--- DATA EXTRACTS ---
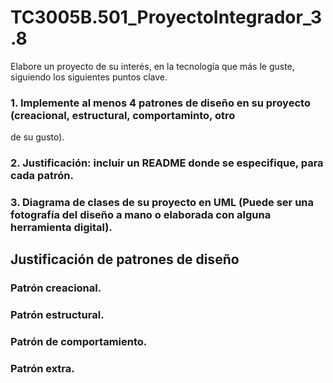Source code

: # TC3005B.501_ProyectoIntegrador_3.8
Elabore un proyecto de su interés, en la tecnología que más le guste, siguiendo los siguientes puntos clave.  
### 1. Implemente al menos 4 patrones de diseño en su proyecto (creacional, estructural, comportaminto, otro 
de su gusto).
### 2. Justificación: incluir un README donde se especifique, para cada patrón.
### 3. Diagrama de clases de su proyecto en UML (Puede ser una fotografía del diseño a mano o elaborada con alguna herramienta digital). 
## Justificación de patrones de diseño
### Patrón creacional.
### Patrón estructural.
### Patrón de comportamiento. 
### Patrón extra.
---
--- DATA EXTRACTS ---
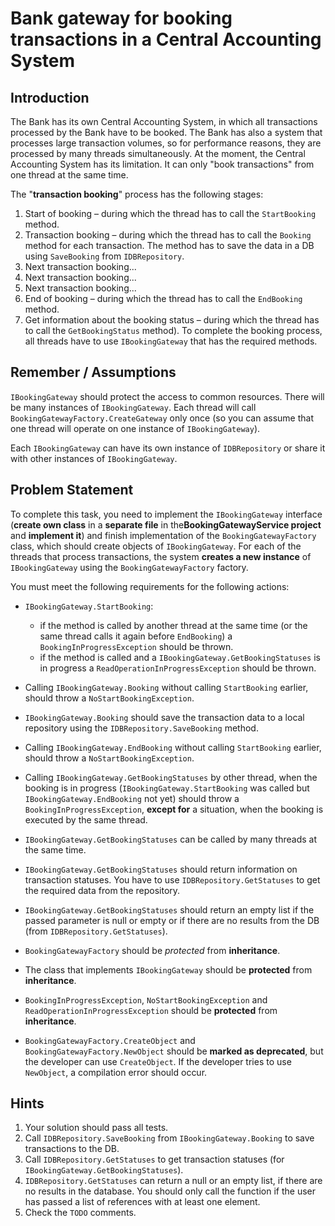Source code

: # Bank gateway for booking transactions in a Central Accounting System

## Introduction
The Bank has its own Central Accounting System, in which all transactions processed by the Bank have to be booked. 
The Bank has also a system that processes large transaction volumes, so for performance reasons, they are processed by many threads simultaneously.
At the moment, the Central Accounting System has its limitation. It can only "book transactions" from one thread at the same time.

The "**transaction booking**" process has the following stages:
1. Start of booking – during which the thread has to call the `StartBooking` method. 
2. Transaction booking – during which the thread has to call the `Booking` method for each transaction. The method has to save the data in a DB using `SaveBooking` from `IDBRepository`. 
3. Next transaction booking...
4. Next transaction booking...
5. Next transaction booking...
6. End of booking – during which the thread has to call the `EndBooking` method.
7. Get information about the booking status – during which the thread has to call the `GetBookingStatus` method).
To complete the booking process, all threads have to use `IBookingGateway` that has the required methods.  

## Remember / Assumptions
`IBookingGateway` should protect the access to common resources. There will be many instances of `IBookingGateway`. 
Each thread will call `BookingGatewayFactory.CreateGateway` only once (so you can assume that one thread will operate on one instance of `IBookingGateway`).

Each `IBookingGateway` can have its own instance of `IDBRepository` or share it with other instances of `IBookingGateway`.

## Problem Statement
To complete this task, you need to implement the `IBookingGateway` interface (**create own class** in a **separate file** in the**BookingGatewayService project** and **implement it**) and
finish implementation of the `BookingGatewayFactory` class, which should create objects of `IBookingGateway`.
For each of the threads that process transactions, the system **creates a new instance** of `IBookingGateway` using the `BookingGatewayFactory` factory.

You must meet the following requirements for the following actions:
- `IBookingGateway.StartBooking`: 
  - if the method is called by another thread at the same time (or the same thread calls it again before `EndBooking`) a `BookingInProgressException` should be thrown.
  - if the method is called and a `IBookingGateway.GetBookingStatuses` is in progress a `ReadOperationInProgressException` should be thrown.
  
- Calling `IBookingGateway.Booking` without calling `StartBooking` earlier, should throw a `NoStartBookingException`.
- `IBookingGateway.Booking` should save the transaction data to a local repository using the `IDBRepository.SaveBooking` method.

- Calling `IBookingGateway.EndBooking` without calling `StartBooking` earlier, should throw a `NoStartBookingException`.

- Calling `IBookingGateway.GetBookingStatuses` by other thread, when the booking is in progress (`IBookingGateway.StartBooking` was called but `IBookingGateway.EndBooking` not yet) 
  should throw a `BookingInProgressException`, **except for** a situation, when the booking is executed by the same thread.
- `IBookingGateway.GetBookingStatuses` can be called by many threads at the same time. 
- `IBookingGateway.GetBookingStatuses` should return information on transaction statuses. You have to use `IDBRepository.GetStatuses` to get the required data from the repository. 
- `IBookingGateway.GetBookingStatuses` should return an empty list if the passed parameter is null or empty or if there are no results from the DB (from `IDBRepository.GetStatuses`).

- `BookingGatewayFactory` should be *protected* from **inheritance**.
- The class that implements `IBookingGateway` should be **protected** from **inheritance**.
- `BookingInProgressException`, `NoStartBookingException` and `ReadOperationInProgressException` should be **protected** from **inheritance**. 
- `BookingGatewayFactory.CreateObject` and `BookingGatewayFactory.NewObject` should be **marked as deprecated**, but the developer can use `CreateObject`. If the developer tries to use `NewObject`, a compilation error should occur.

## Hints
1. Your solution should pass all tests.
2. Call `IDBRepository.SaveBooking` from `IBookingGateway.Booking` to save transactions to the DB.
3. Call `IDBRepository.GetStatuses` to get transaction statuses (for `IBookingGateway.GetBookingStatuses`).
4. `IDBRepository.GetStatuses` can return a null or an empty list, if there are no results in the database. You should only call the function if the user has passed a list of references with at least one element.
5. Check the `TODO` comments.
---
--- DATA EXTRACTS ---
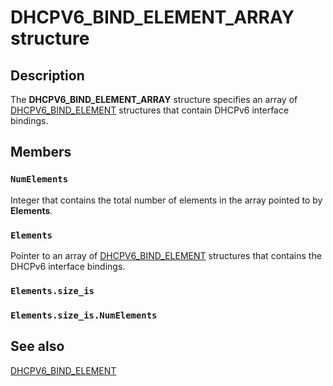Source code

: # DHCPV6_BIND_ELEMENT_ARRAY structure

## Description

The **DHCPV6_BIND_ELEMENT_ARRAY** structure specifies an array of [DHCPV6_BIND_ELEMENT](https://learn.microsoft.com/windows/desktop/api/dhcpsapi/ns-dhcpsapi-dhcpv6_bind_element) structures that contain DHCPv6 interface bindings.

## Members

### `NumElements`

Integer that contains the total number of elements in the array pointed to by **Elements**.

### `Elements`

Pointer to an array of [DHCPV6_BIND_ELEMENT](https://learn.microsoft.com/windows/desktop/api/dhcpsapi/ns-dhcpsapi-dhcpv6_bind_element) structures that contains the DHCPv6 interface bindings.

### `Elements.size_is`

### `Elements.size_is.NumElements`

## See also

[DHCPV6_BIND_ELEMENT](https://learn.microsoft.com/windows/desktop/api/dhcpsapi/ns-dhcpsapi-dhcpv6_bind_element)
---
### TASK TO COMPLETE
Using the entries above, output exactly the lines between the line holding "error should occur." and the line holding "1. Your solution should pass all tests.", end lines included, and nothing more.

### EXERCISE RESPONSE
- `BookingGatewayFactory.CreateObject` and `BookingGatewayFactory.NewObject` should be **marked as deprecated**, but the developer can use `CreateObject`. If the developer tries to use `NewObject`, a compilation error should occur.

## Hints
1. Your solution should pass all tests.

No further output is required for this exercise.